There are still subtle allusions here to the lives of Buddhist monks living as mountain recluses, drinking tea (yin cha 飲茶), and sharing food or communal meals, an image often mentioned in Hongzhi’s poems written on begging. But, even more than in the previous poem, the monks resemble migrating bureaucrats forced to move around from office to office like any other literatus-official. And like other literati-officials, they adopt the same poetic mode for commemorating the occasion of parting and express similar sentiments about separation: the parted monk is like a lone goose broken off from the flock, and Hongzhi’s cold loneliness is evoked by the image of sitting alone on his bed in the moonlight. Hongzhi even “cherishes the warmth of our clasped hands” (huai woshou wen 懷握手溫) after they say farewell, an emotional expression seemingly at odds with the Buddhist ideal of non-attachment. Despite the secular appearance of these two parting poems, however, their themes and images are largely continuous with Hongzhi’s more explicitly Buddhist verses, including parting poems where the act of separation is expressed in metaphorical language particular to Chan Buddhism. In this manner, the images within these poems take on Buddhist meanings in the broader context of Hongzhi’s poetic work. As in line 6 in the above poem, for instance, the moon and dreams form a common pair that symbolize enlightenment and delusion, in which case, the line can be read metaphorically as the moon casting its rays of enlightenment upon Hongzhi immersed in delusive dreams on his bed (chuang 床)—equally referring to a meditation platform in his poems. As well, in line 5, we see the image of the white reed flowers blown in the sky like snow by the autumn wind. This is not simply an immediate depiction of Hongzhi’s natural surroundings but a recognizable and ever-present metaphor for the non-dual relationship between difference and sameness central to Chan doctrine (see discussion in Ch. 2), where two white objects are shown to be indistinguishable though not the same.

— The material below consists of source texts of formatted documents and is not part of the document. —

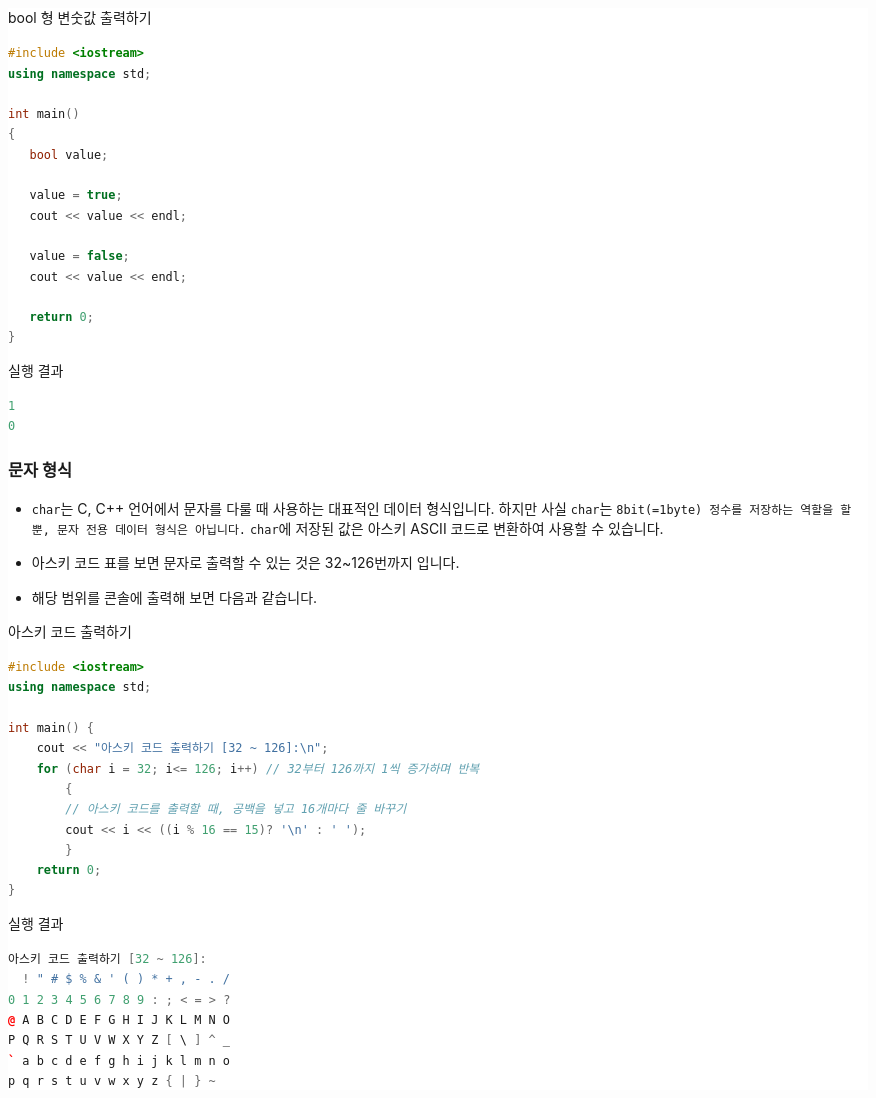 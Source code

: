 bool 형 변숫값 출력하기
```cpp
#include <iostream>
using namespace std;

int main()
{
   bool value;
   
   value = true;
   cout << value << endl;
   
   value = false;
   cout << value << endl;
   
   return 0;
}
```

실행 결과
```python
1
0
```

### 문자 형식
- `char`는 C, C++ 언어에서 문자를 다룰 때 사용하는 대표적인 데이터 형식입니다.
하지만 사실 `char`는 `8bit(=1byte) 정수를 저장하는 역할을 할 뿐, 문자 전용 데이터 형식은 아닙니다.` 
`char`에 저장된 값은 아스키 ASCII 코드로 변환하여 사용할 수 있습니다.

- 아스키 코드 표를 보면 문자로 출력할 수 있는 것은 32~126번까지 입니다.
- 해당 범위를 콘솔에 출력해 보면 다음과 같습니다.

아스키 코드 출력하기
```cpp
#include <iostream>
using namespace std;

int main() {
    cout << "아스키 코드 출력하기 [32 ~ 126]:\n";
    for (char i = 32; i<= 126; i++) // 32부터 126까지 1씩 증가하며 반복
        {
        // 아스키 코드를 출력할 때, 공백을 넣고 16개마다 줄 바꾸기
        cout << i << ((i % 16 == 15)? '\n' : ' ');
        }
    return 0;
}
```

실행 결과
```cpp
아스키 코드 출력하기 [32 ~ 126]:
  ! " # $ % & ' ( ) * + , - . /
0 1 2 3 4 5 6 7 8 9 : ; < = > ?
@ A B C D E F G H I J K L M N O
P Q R S T U V W X Y Z [ \ ] ^ _
` a b c d e f g h i j k l m n o
p q r s t u v w x y z { | } ~
```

The recurrence of recognizable Buddhist metaphors in Hongzhi’s parting poems does not mean that these poems should be read as essentially Buddhist in meaning but nor are they merely secular in nature. Instead, these verses operate on two levels: On one level they are conventional parting poems imbued with the anticipated loneliness of separation. On another level, the world of parting becomes a metaphor for the dharma, particularly the non-duality of separation and oneness. The lone goose separated from the flock nevertheless finds its home everywhere the duckweed lays its roots, and the weary traveler discovers his home garden in the blossoming trees along the roadside—wherever the monk goes, his true home of original Buddha-nature is already there. Although these verses have conventional and ultimate meanings, as in Caodong doctrine, the ultimate is not privileged over the conventional. The crucial point within these verses is that the metaphorical and literary meanings are mutually dependent on one another. It is not the case that Hongzhi is actually talking about the dharma and not about parting. Rather, parting itself is an expression of the dharma. When these poems are read in this manner, Hongzhi’s “wandering” (panyou 般游) in the world is none other than roaming (you 游) within Buddhist wisdom, prajñā (bore 般若): Buddhist “thusness” (rushi 如是) is simply “like this” (rushi 如是).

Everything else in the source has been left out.